В этом я лишний раз убедился, когда покинул прохладное высокогорье и направился на восток, в болотистую, жаркую низменность, где расположен речной порт Паканбару. «Как приятно жить здесь и как несправедлива судьба к тем, кто там, внизу, задыхается во влажной, липкой духоте», — думал я, убаюканный бесконечными поворотами горного серпантина. И вдруг за окном возникли руины деревни. Нет, дома не развалились от старости, а были разметаны и раздавлены камнепадом, обрушившимся со склона вулкана Марапи.
— Много людей погибло, остальные ушли. Каменная река смыла их поля на террасах. Нечего есть, — заметил мой сосед так, словно рассказывал о чем-то обыденном.

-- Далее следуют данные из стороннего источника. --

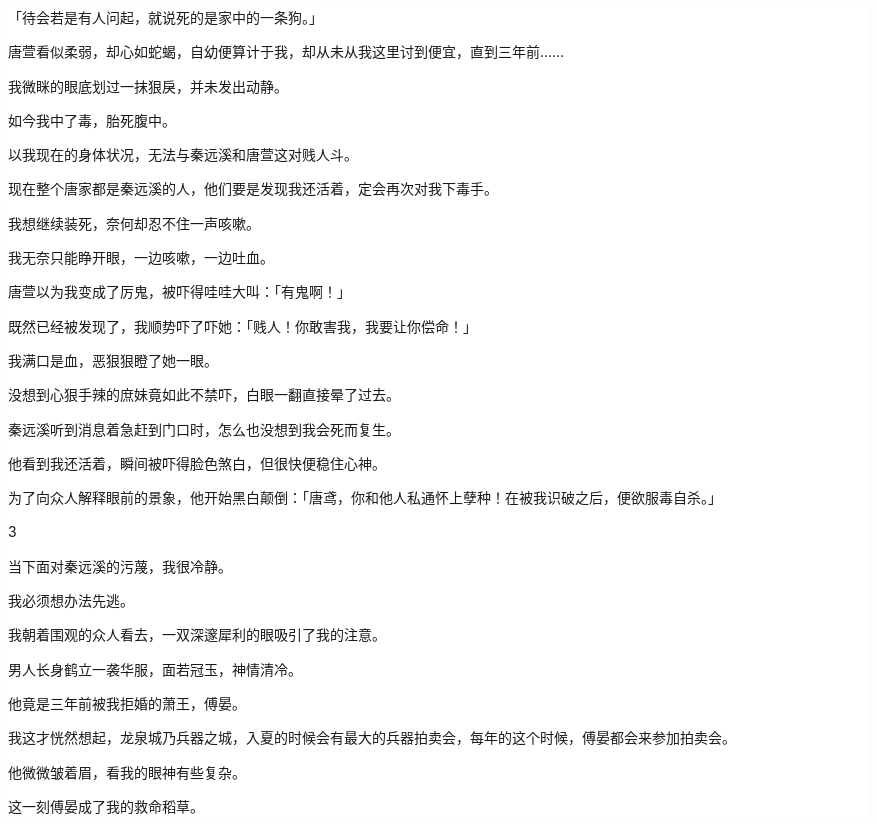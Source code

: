 
「待会若是有人问起，就说死的是家中的一条狗。」


唐萱看似柔弱，却心如蛇蝎，自幼便算计于我，却从未从我这里讨到便宜，直到三年前……


我微眯的眼底划过一抹狠戾，并未发出动静。


如今我中了毒，胎死腹中。


以我现在的身体状况，无法与秦远溪和唐萱这对贱人斗。


现在整个唐家都是秦远溪的人，他们要是发现我还活着，定会再次对我下毒手。


我想继续装死，奈何却忍不住一声咳嗽。


我无奈只能睁开眼，一边咳嗽，一边吐血。


唐萱以为我变成了厉鬼，被吓得哇哇大叫：「有鬼啊！」


既然已经被发现了，我顺势吓了吓她：「贱人！你敢害我，我要让你偿命！」


我满口是血，恶狠狠瞪了她一眼。


没想到心狠手辣的庶妹竟如此不禁吓，白眼一翻直接晕了过去。


秦远溪听到消息着急赶到门口时，怎么也没想到我会死而复生。


他看到我还活着，瞬间被吓得脸色煞白，但很快便稳住心神。


为了向众人解释眼前的景象，他开始黑白颠倒：「唐鸢，你和他人私通怀上孽种！在被我识破之后，便欲服毒自杀。」


3


当下面对秦远溪的污蔑，我很冷静。


我必须想办法先逃。


我朝着围观的众人看去，一双深邃犀利的眼吸引了我的注意。


男人长身鹤立一袭华服，面若冠玉，神情清冷。


他竟是三年前被我拒婚的萧王，傅晏。


我这才恍然想起，龙泉城乃兵器之城，入夏的时候会有最大的兵器拍卖会，每年的这个时候，傅晏都会来参加拍卖会。


他微微皱着眉，看我的眼神有些复杂。


这一刻傅晏成了我的救命稻草。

Впрочем, и равнина преподнесла мне сюрприз. Сам Паканбару с его 170-тысячным населением был напоен отнюдь не ароматом цветов. Это вполне естественно, ибо он окружен мангровыми болотами и влажными джунглями. Зато совсем рядом, в Румбаи, можно было полюбоваться белоснежными виллами и аккуратно подстриженными газонами. Этот похожий на курорт комплекс принадлежит компании «П. Т. Калетко пасифик», детищу «Стандарт ойл оф Калифорния» и «Тексако».
— Сейчас здесь все приходит в запустение, — жаловался мне директор-распорядитель Фрэнк Робин, хотя, признаться, я не заметил этого. — Удивляться нечему, поскольку нас, американцев, осталось уже меньше ста. Правительство проводит программу «индонезации», и мы вынуждены готовить местные кадры, которые займут наши же должности. Еще несколько лет, и придется упаковывать чемоданы… — В этих словах чувствовалось явное сожаление.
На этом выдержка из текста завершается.